5.2 Der Beschwerdeführer wurde am 19. August 2025 festgenommen und am 21. August 2025 in Untersuchungshaft versetzt. Mit dem angefochtenen Entscheid verlängerte das Zwangsmassnahmengericht die Untersuchungshaft bis am 18. Februar 2026. Mit Blick auf die dem Beschwerdeführer gegenüber erhobenen Vorwürfe des Raubes (Art. 140 Ziff. 1 des Schweizerischen Strafgesetzbuches [StGB; SR 311.0]; Freiheitsstrafe von sechs Monaten bis zu zehn Jahren) und der evtl. versuchten schweren Körperverletzung (Art. 122 StGB; Freiheitsstrafe bis zu zehn Jahren) droht bei der angeordneten Haftdauer hinsichtlich des Strafmasses noch keine Überhaft. Auch angesichts der geplanten Ermittlungshandlungen (Auswertung der Mobiltelefone, allfällige weitere Einvernahmen des Beschwerdeführers, Abschluss der Untersuchung und Anklageerhebung) erscheint die Verlängerung der Untersuchungshaft um weitere drei Monate verhältnismässig.
5.3 Mildere, ebenso geeignete Ersatzmassnahmen zur Bannung der Wiederholungsgefahr sind nicht ersichtlich. Wie das Zwangsmassnahmengericht zutreffend ausgeführt hat, vermag insbesondere die vom Beschwerdeführer beantragte Auflage, sich zwischen 19:00 Uhr und 06:00 Uhr an seinem Wohnsitz und tagsüber nur an Orten aufzuhalten, welche im Zusammenhang mit seinem Motivationssemester bzw. den beruflichen Ausbildungen stehen, die bestehende Wiederholungsgefahr nicht hinreichend zu bannen. Einerseits ist fraglich, ob er sich daran halten könnte und auch würde. Andererseits wäre sowohl ein Treffen mit seinen Kollegen als auch die Begehung von Delikten tagsüber weiterhin möglich. Auch das Electronic Monitoring ist von vornherein nicht geeignet, der Wiederholungsgefahr entgegenzuwirken und kommt in erster Linie bei Fluchtgefahr in Betracht (Urteil des Bundesgerichts 1B_325/2018 vom 6. August 2018 E. 4.4; BGE 145 IV 503 E. 3.2 f.; je mit Hinweisen). Insbesondere findet dabei keine Überwachung in Echtzeit statt, womit ein Electronic Monitoring lediglich bewirken würde, dass das Verlassen des vordefinierten Bewegungsperimeters einen Alarm auslösen und damit entdeckt werden würde (vgl. auch BGE 145 IV 503 E. 3.3.1 f.).

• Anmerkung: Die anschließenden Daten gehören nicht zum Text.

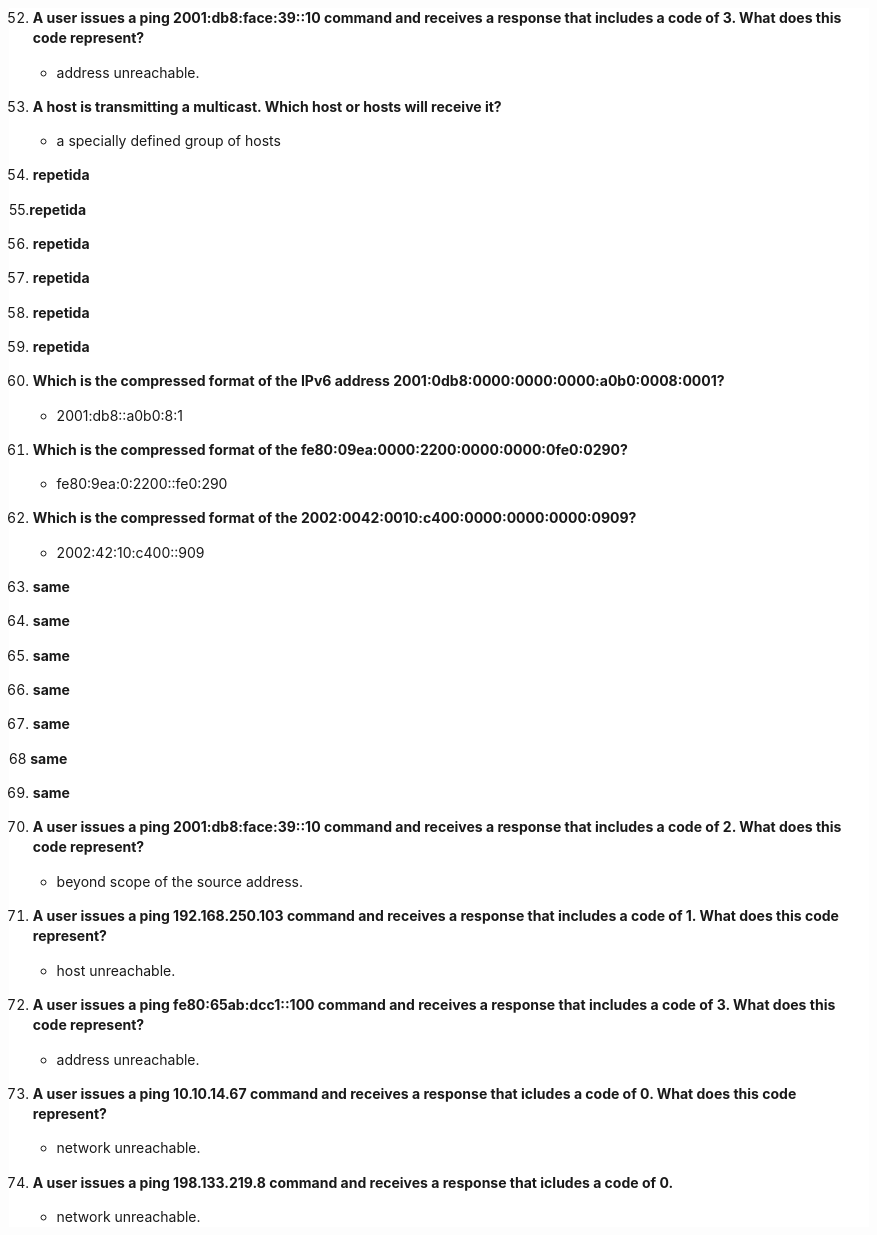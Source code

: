 52. **A user issues a ping 2001:db8:face:39::10 command and receives a response that includes a code of 3.
What does this code represent?**
	* address unreachable.

53. **A host is transmitting a multicast.
Which host or hosts will receive it?**
	* a specially defined group of hosts

54. **repetida**

55.**repetida**

56. **repetida**

57. **repetida**

58. **repetida**

59. **repetida**

60. **Which is the compressed format of the IPv6 address 2001:0db8:0000:0000:0000:a0b0:0008:0001?**
	* 2001:db8::a0b0:8:1

61. **Which is the compressed format of the fe80:09ea:0000:2200:0000:0000:0fe0:0290?**
	* fe80:9ea:0:2200::fe0:290

62. **Which is the compressed format of the 2002:0042:0010:c400:0000:0000:0000:0909?**
	* 2002:42:10:c400::909

63. **same**

64. **same**

65. **same**

66. **same**

67. **same**

68 **same**

69. **same**

70. **A user issues a ping 2001:db8:face:39::10 command and receives a response that includes a code of 2.
What does this code represent?**
	* beyond scope of the source address.

71. **A user issues a ping 192.168.250.103 command and receives a response that includes a code of 1.
What does this code represent?**
	* host unreachable.

72. **A user issues a ping fe80:65ab:dcc1::100 command and receives a response that includes a code of 3.
What does this code represent?**
	* address unreachable.

73. **A user issues a ping 10.10.14.67 command and receives a response that icludes a code of 0.
What does this code represent?**
	* network unreachable.

74. **A user issues a ping 198.133.219.8 command and receives a response that icludes a code of 0.**
	* network unreachable.



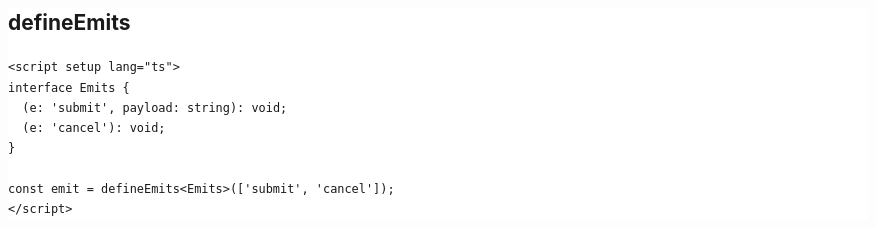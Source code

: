 ## defineEmits

```vue
<script setup lang="ts">
interface Emits {
  (e: 'submit', payload: string): void;
  (e: 'cancel'): void;
}

const emit = defineEmits<Emits>(['submit', 'cancel']);
</script>
```
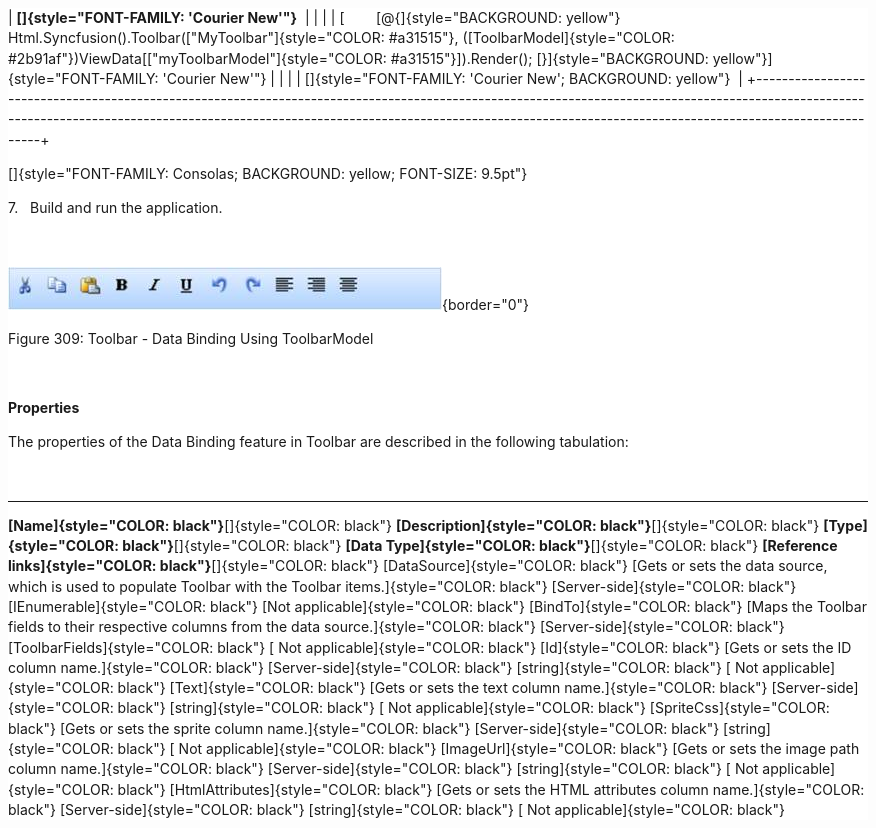 | **[]{style="FONT-FAMILY: 'Courier New'"}**                                                                                                                                                                                                                                                     |
|                                                                                                                                                                                                                                                                                                |
| [        [\@{]{style="BACKGROUND: yellow"} Html.Syncfusion().Toolbar([\"MyToolbar\"]{style="COLOR: #a31515"}, ([ToolbarModel]{style="COLOR: #2b91af"})ViewData\[[\"myToolbarModel\"]{style="COLOR: #a31515"}\]).Render(); [}]{style="BACKGROUND: yellow"}]{style="FONT-FAMILY: 'Courier New'"} |
|                                                                                                                                                                                                                                                                                                |
| []{style="FONT-FAMILY: 'Courier New'; BACKGROUND: yellow"}                                                                                                                                                                                                                                     |
+------------------------------------------------------------------------------------------------------------------------------------------------------------------------------------------------------------------------------------------------------------------------------------------------+

[]{style="FONT-FAMILY: Consolas; BACKGROUND: yellow; FONT-SIZE: 9.5pt"} 

7.   Build and run the application.

 

![](ImagesExt/image56_343.jpg){border="0"}

Figure 309: Toolbar - Data Binding Using ToolbarModel

 

**Properties**

The properties of the Data Binding feature in Toolbar are described in the following tabulation:

 

  ---------------------------------------------------------- ----------------------------------------------------------------------------------------------------------------- ---------------------------------------------------------- --------------------------------------------------------------- ---------------------------------------------------------------------
  **[Name]{style="COLOR: black"}**[]{style="COLOR: black"}   **[Description]{style="COLOR: black"}**[]{style="COLOR: black"}                                                   **[Type]{style="COLOR: black"}**[]{style="COLOR: black"}   **[Data Type]{style="COLOR: black"}**[]{style="COLOR: black"}   **[Reference links]{style="COLOR: black"}**[]{style="COLOR: black"}
  [DataSource]{style="COLOR: black"}                         [Gets or sets the data source, which is used to populate Toolbar with the Toolbar items.]{style="COLOR: black"}   [Server-side]{style="COLOR: black"}                        [IEnumerable]{style="COLOR: black"}                             [Not applicable]{style="COLOR: black"}
  [BindTo]{style="COLOR: black"}                             [Maps the Toolbar fields to their respective columns from the data source.]{style="COLOR: black"}                 [Server-side]{style="COLOR: black"}                        [ToolbarFields]{style="COLOR: black"}                           [ Not applicable]{style="COLOR: black"}
  [Id]{style="COLOR: black"}                                 [Gets or sets the ID column name.]{style="COLOR: black"}                                                          [Server-side]{style="COLOR: black"}                        [string]{style="COLOR: black"}                                  [ Not applicable]{style="COLOR: black"}
  [Text]{style="COLOR: black"}                               [Gets or sets the text column name.]{style="COLOR: black"}                                                        [Server-side]{style="COLOR: black"}                        [string]{style="COLOR: black"}                                  [ Not applicable]{style="COLOR: black"}
  [SpriteCss]{style="COLOR: black"}                          [Gets or sets the sprite column name.]{style="COLOR: black"}                                                      [Server-side]{style="COLOR: black"}                        [string]{style="COLOR: black"}                                  [ Not applicable]{style="COLOR: black"}
  [ImageUrl]{style="COLOR: black"}                           [Gets or sets the image path column name.]{style="COLOR: black"}                                                  [Server-side]{style="COLOR: black"}                        [string]{style="COLOR: black"}                                  [ Not applicable]{style="COLOR: black"}
  [HtmlAttributes]{style="COLOR: black"}                     [Gets or sets the HTML attributes column name.]{style="COLOR: black"}                                             [Server-side]{style="COLOR: black"}                        [string]{style="COLOR: black"}                                  [ Not applicable]{style="COLOR: black"}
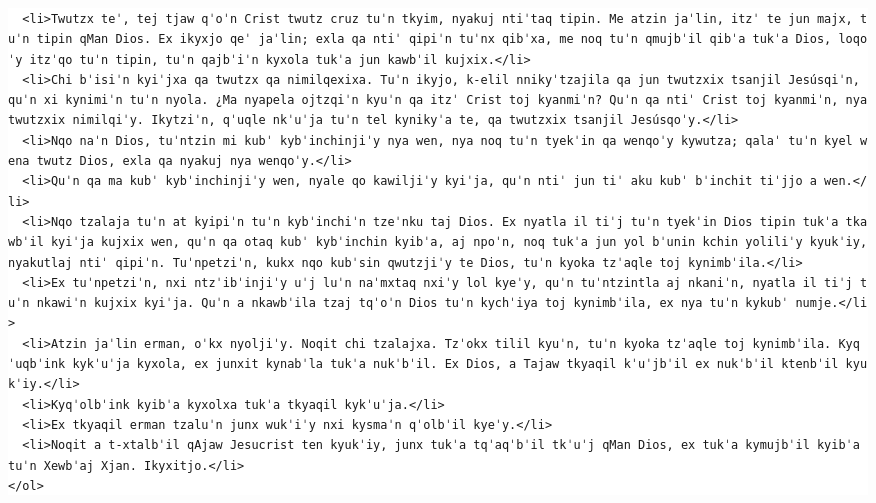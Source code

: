       <li>Twutzx teˈ, tej tjaw qˈoˈn Crist twutz cruz tuˈn tkyim, nyakuj ntiˈtaq tipin. Me atzin jaˈlin, itzˈ te jun majx, tuˈn tipin qMan Dios. Ex ikyxjo qeˈ jaˈlin; exla qa ntiˈ qipiˈn tuˈnx qibˈxa, me noq tuˈn qmujbˈil qibˈa tukˈa Dios, loqoˈy itzˈqo tuˈn tipin, tuˈn qajbˈiˈn kyxola tukˈa jun kawbˈil kujxix.</li>
      <li>Chi bˈisiˈn kyiˈjxa qa twutzx qa nimilqexixa. Tuˈn ikyjo, k‑elil nnikyˈtzajila qa jun twutzxix tsanjil Jesúsqiˈn, quˈn xi kynimiˈn tuˈn nyola. ¿Ma nyapela ojtzqiˈn kyuˈn qa itzˈ Crist toj kyanmiˈn? Quˈn qa ntiˈ Crist toj kyanmiˈn, nya twutzxix nimilqiˈy. Ikytziˈn, qˈuqle nkˈuˈja tuˈn tel kynikyˈa te, qa twutzxix tsanjil Jesúsqoˈy.</li>
      <li>Nqo naˈn Dios, tuˈntzin mi kubˈ kybˈinchinjiˈy nya wen, nya noq tuˈn tyekˈin qa wenqoˈy kywutza; qalaˈ tuˈn kyel wena twutz Dios, exla qa nyakuj nya wenqoˈy.</li>
      <li>Quˈn qa ma kubˈ kybˈinchinjiˈy wen, nyale qo kawiljiˈy kyiˈja, quˈn ntiˈ jun tiˈ aku kubˈ bˈinchit tiˈjjo a wen.</li>
      <li>Nqo tzalaja tuˈn at kyipiˈn tuˈn kybˈinchiˈn tzeˈnku taj Dios. Ex nyatla il tiˈj tuˈn tyekˈin Dios tipin tukˈa tkawbˈil kyiˈja kujxix wen, quˈn qa otaq kubˈ kybˈinchin kyibˈa, aj npoˈn, noq tukˈa jun yol bˈunin kchin yoliliˈy kyukˈiy, nyakutlaj ntiˈ qipiˈn. Tuˈnpetziˈn, kukx nqo kubˈsin qwutzjiˈy te Dios, tuˈn kyoka tzˈaqle toj kynimbˈila.</li>
      <li>Ex tuˈnpetziˈn, nxi ntzˈibˈinjiˈy uˈj luˈn naˈmxtaq nxiˈy lol kyeˈy, quˈn tuˈntzintla aj nkaniˈn, nyatla il tiˈj tuˈn nkawiˈn kujxix kyiˈja. Quˈn a nkawbˈila tzaj tqˈoˈn Dios tuˈn kychˈiya toj kynimbˈila, ex nya tuˈn kykubˈ numje.</li>
      <li>Atzin jaˈlin erman, oˈkx nyoljiˈy. Noqit chi tzalajxa. Tzˈokx tilil kyuˈn, tuˈn kyoka tzˈaqle toj kynimbˈila. Kyqˈuqbˈink kykˈuˈja kyxola, ex junxit kynabˈla tukˈa nukˈbˈil. Ex Dios, a Tajaw tkyaqil kˈuˈjbˈil ex nukˈbˈil ktenbˈil kyukˈiy.</li>
      <li>Kyqˈolbˈink kyibˈa kyxolxa tukˈa tkyaqil kykˈuˈja.</li>
      <li>Ex tkyaqil erman tzaluˈn junx wukˈiˈy nxi kysmaˈn qˈolbˈil kyeˈy.</li>
      <li>Noqit a t‑xtalbˈil qAjaw Jesucrist ten kyukˈiy, junx tukˈa tqˈaqˈbˈil tkˈuˈj qMan Dios, ex tukˈa kymujbˈil kyibˈa tuˈn Xewbˈaj Xjan. Ikyxitjo.</li>
    </ol>
  </li>
</ol>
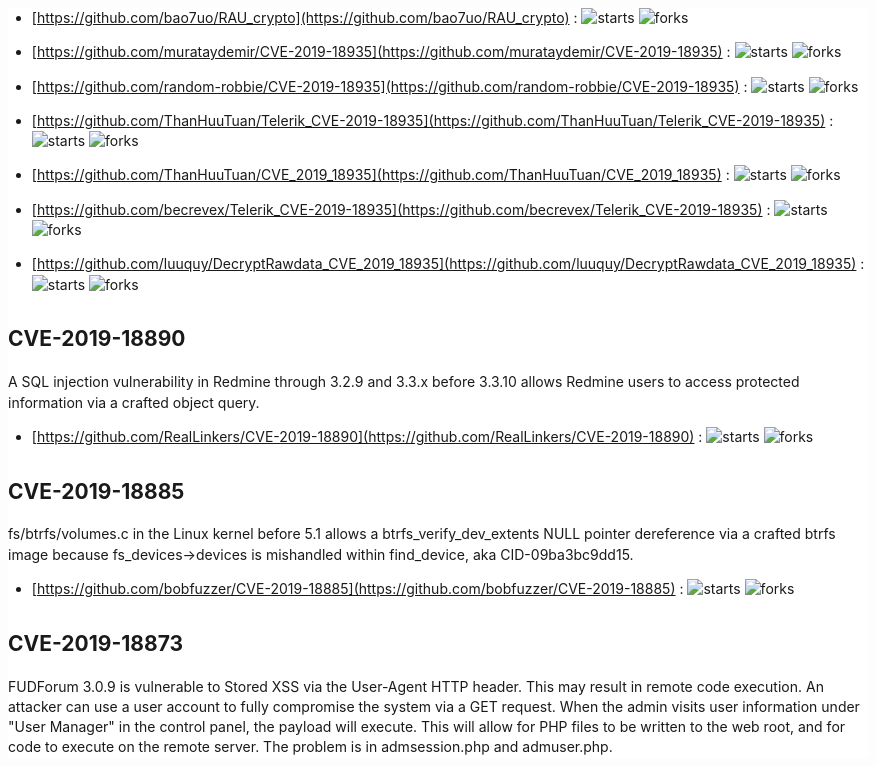 - [https://github.com/bao7uo/RAU_crypto](https://github.com/bao7uo/RAU_crypto) :  ![starts](https://img.shields.io/github/stars/bao7uo/RAU_crypto.svg) ![forks](https://img.shields.io/github/forks/bao7uo/RAU_crypto.svg)

- [https://github.com/murataydemir/CVE-2019-18935](https://github.com/murataydemir/CVE-2019-18935) :  ![starts](https://img.shields.io/github/stars/murataydemir/CVE-2019-18935.svg) ![forks](https://img.shields.io/github/forks/murataydemir/CVE-2019-18935.svg)

- [https://github.com/random-robbie/CVE-2019-18935](https://github.com/random-robbie/CVE-2019-18935) :  ![starts](https://img.shields.io/github/stars/random-robbie/CVE-2019-18935.svg) ![forks](https://img.shields.io/github/forks/random-robbie/CVE-2019-18935.svg)

- [https://github.com/ThanHuuTuan/Telerik_CVE-2019-18935](https://github.com/ThanHuuTuan/Telerik_CVE-2019-18935) :  ![starts](https://img.shields.io/github/stars/ThanHuuTuan/Telerik_CVE-2019-18935.svg) ![forks](https://img.shields.io/github/forks/ThanHuuTuan/Telerik_CVE-2019-18935.svg)

- [https://github.com/ThanHuuTuan/CVE_2019_18935](https://github.com/ThanHuuTuan/CVE_2019_18935) :  ![starts](https://img.shields.io/github/stars/ThanHuuTuan/CVE_2019_18935.svg) ![forks](https://img.shields.io/github/forks/ThanHuuTuan/CVE_2019_18935.svg)

- [https://github.com/becrevex/Telerik_CVE-2019-18935](https://github.com/becrevex/Telerik_CVE-2019-18935) :  ![starts](https://img.shields.io/github/stars/becrevex/Telerik_CVE-2019-18935.svg) ![forks](https://img.shields.io/github/forks/becrevex/Telerik_CVE-2019-18935.svg)

- [https://github.com/luuquy/DecryptRawdata_CVE_2019_18935](https://github.com/luuquy/DecryptRawdata_CVE_2019_18935) :  ![starts](https://img.shields.io/github/stars/luuquy/DecryptRawdata_CVE_2019_18935.svg) ![forks](https://img.shields.io/github/forks/luuquy/DecryptRawdata_CVE_2019_18935.svg)

## CVE-2019-18890
 A SQL injection vulnerability in Redmine through 3.2.9 and 3.3.x before 3.3.10 allows Redmine users to access protected information via a crafted object query.



- [https://github.com/RealLinkers/CVE-2019-18890](https://github.com/RealLinkers/CVE-2019-18890) :  ![starts](https://img.shields.io/github/stars/RealLinkers/CVE-2019-18890.svg) ![forks](https://img.shields.io/github/forks/RealLinkers/CVE-2019-18890.svg)

## CVE-2019-18885
 fs/btrfs/volumes.c in the Linux kernel before 5.1 allows a btrfs_verify_dev_extents NULL pointer dereference via a crafted btrfs image because fs_devices-&gt;devices is mishandled within find_device, aka CID-09ba3bc9dd15.



- [https://github.com/bobfuzzer/CVE-2019-18885](https://github.com/bobfuzzer/CVE-2019-18885) :  ![starts](https://img.shields.io/github/stars/bobfuzzer/CVE-2019-18885.svg) ![forks](https://img.shields.io/github/forks/bobfuzzer/CVE-2019-18885.svg)

## CVE-2019-18873
 FUDForum 3.0.9 is vulnerable to Stored XSS via the User-Agent HTTP header. This may result in remote code execution. An attacker can use a user account to fully compromise the system via a GET request. When the admin visits user information under &quot;User Manager&quot; in the control panel, the payload will execute. This will allow for PHP files to be written to the web root, and for code to execute on the remote server. The problem is in admsession.php and admuser.php.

Selbst im Falle einer Echtzeitüberwachung bedeuten das Aufbieten und Intervenieren der Polizei eine zu grosse Verzögerung, um die Verwirklichung von Delikten zu verhindern. Mithin bieten weder die Wohnsitzauflage noch das Electronic Monitoring eine effektive und ausreichend hohe Sicherheit, um weitere Straftaten durch den Beschwerdeführer zu verhindern.
5.4 Die Verlängerung der Untersuchungshaft erweist sich somit derzeit auch unter Verhältnismässigkeitsaspekten als rechtens.
6. Zusammengefasst erweist sich die Beschwerde als unbegründet und ist daher abzuweisen.
7. Bei diesem Ausgang des Verfahrens sind die Kosten des Beschwerdeverfahrens, bestimmt auf CHF 1'500.00, dem unterliegenden Beschwerdeführer aufzuerlegen (Art. 428 Abs. 1 StPO). Die Entschädigung des amtlichen Verteidigers für seine Aufwendungen im Beschwerdeverfahren ist durch die Staatsanwaltschaft oder das urteilende Gericht im Endentscheid festzusetzen (Art. 135 Abs. 2 StPO).
Die Beschwerdekammer in Strafsachen beschliesst:
Die Beschwerde wird abgewiesen.
Die Kosten des Beschwerdeverfahrens, bestimmt auf CHF 1'500.00, werden dem Beschwerdeführer auferlegt.
Die Entschädigung des amtlichen Verteidigers für das Beschwerdeverfahren wird am Ende des Verfahrens durch das urteilende Gericht festgesetzt.
Zu eröffnen:
dem Beschuldigten/Beschwerdeführer, a.v.d. Rechtsanwalt B.________
(per Einschreiben)
Staatsanwältin C.________, Regionale Staatsanwaltschaft Berner Jura-Seeland
(per Einschreiben)
Mitzuteilen:
dem Kantonalen Zwangsmassnahmengericht, Gerichtspräsident I.________
(mit den Akten – per Einschreiben)
der Generalstaatsanwaltschaft (per Kurier)
Bern, 19. Dezember 2025
Im Namen der Beschwerdekammer in Strafsachen Der Präsident: Oberrichter Bähler i.V. Oberrichter Schmid
Die Gerichtsschreiberin: Ueltschi
Die Kosten des Beschwerdeverfahrens werden durch die Beschwerdekammer in Strafsachen in Rechnung gestellt.
Rechtsmittelbelehrung
Gegen diesen Entscheid kann innert 30 Tagen seit Zustellung beim Bundesgericht, Av. du Tribunal fédéral 29, 1000 Lausanne 14, Beschwerde in Strafsachen gemäss Art. 39 ff., 78 ff. und 90 ff. des Bundesgerichtsgesetzes (BGG; SR 173.110) geführt werden. Die Beschwerde muss den Anforderungen von Art. 42 BGG entsprechen.